Despite recent inconsistent form, Woods is bookies favourite to win at Bay Hill this week. Six previous wins at Arnie Palmer's place, the most recent in 2009, suggest Tiger should be able to hold off Ulster's World No 4 Graeme McDowell, arch-rival Phil Mickelson and title-holder Ernie Els if he plays anywhere close to his true potential.
“The toughest thing about Bay Hill is the firmness of its greens. They make it a very demanding course,” Harrington explained. “The strongest part of Tiger's game still is his iron play. That's why he's done so well there.
“He's got better distance control than most players with his irons so I imagine he'll be there or thereabouts on Sunday.”

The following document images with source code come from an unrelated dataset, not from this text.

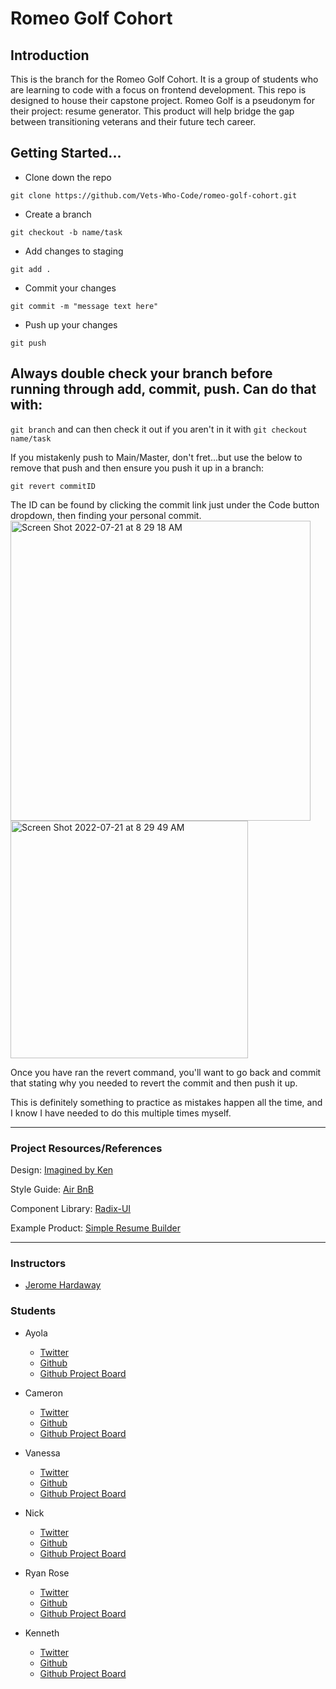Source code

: # Romeo Golf Cohort

## Introduction

This is the branch for the Romeo Golf Cohort. It is a group of students who are learning to code with a focus on frontend development. This repo is designed to house their capstone project. Romeo Golf is a pseudonym for their project: resume generator. This product will help bridge the gap between transitioning veterans and their future tech career.

## Getting Started...

 - Clone down the repo

 `git clone https://github.com/Vets-Who-Code/romeo-golf-cohort.git`
 
 - Create a branch

 `git checkout -b name/task`
 
 - Add changes to staging

 `git add .`
 
 - Commit your changes

 `git commit -m "message text here"`
 
 - Push up your changes

 `git push`
 
## Always double check your branch before running through add, commit, push. Can do that with:

`git branch` and can then check it out if you aren't in it with `git checkout name/task`

If you mistakenly push to Main/Master, don't fret...but use the below to remove that push and then ensure you push it up in a branch:

`git revert commitID`

The ID can be found by clicking the commit link just under the Code button dropdown, then finding your personal commit.
<img width="480" alt="Screen Shot 2022-07-21 at 8 29 18 AM" src="https://user-images.githubusercontent.com/60114461/180213982-358f7b09-daf8-48d0-a78d-68387d212914.png">
<img width="380" alt="Screen Shot 2022-07-21 at 8 29 49 AM" src="https://user-images.githubusercontent.com/60114461/180214021-cde1e422-6cda-476f-bfd4-bc79b4c4703c.png">

Once you have ran the revert command, you'll want to go back and commit that stating why you needed to revert the commit and then push it up.

This is definitely something to practice as mistakes happen all the time, and I know I have needed to do this multiple times myself.

---

### Project Resources/References

Design: [Imagined by Ken](https://www.figma.com/file/fkgLoyfCUBbHTDOEMlOZFT/VWC-Resume-Builder?node-id=2%3A40)

Style Guide: [Air BnB](https://airbnb.io/javascript/react/)

Component Library: [Radix-UI](https://www.radix-ui.com/docs/primitives/overview/introduction)

Example Product: [Simple Resume Builder](https://resume-builder.techomoro.com)

---

### Instructors

- [Jerome Hardaway](https://www.twitter.com/jeromehardaway)

### Students

- Ayola
  - [Twitter](https://twitter.com/ayola_uyaphi)
  - [Github](https://github.com/AyolaM)
  - [Github Project Board](https://github.com/users/AyolaM/projects/1)
  
- Cameron
  - [Twitter](https://twitter.com/Agohige_Tech)
  - [Github](https://github.com/cameron-porter)
  - [Github Project Board](https://github.com/users/cameron-porter/projects/1)
  
- Vanessa
  - [Twitter](https://twitter.com/VWithun)
  - [Github](https://github.com/iNeso1984)
  - [Github Project Board](https://github.com/users/iNeso1984/projects/1)
  
- Nick
  - [Twitter](https://twitter.com/instagrumguy) 
  - [Github](https://github.com/Takomane)
  - [Github Project Board](https://github.com/users/Takomane/projects/1)
  
- Ryan Rose
  - [Twitter](https://twitter.com/RyanRos79331176)
  - [Github](https://github.com/rmrose78)
  - [Github Project Board](https://github.com/users/rmrose78/projects/1)
  
- Kenneth
  - [Twitter](https://www.twitter.com/mrdebonairfox)
  - [Github](https://www.github.com/kbrandon19)
  - [Github Project Board](https://github.com/users/kbrandon19/projects/1)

Harrington has won only once in a world ranking event since then (in Johor, Malaysia, last October) and even though he agreed this season “has not gone as well as I'd have liked in terms of results” he added: “I've never been happier with my game.”
Due to return to action at next week's Shell Houston Open, Harrington, 39, concluded: “At no other stage in my career have I had a better understanding of my game ... I'm in the prime of my career and exceptionally motivated. I believe, absolutely, the best has yet to come.”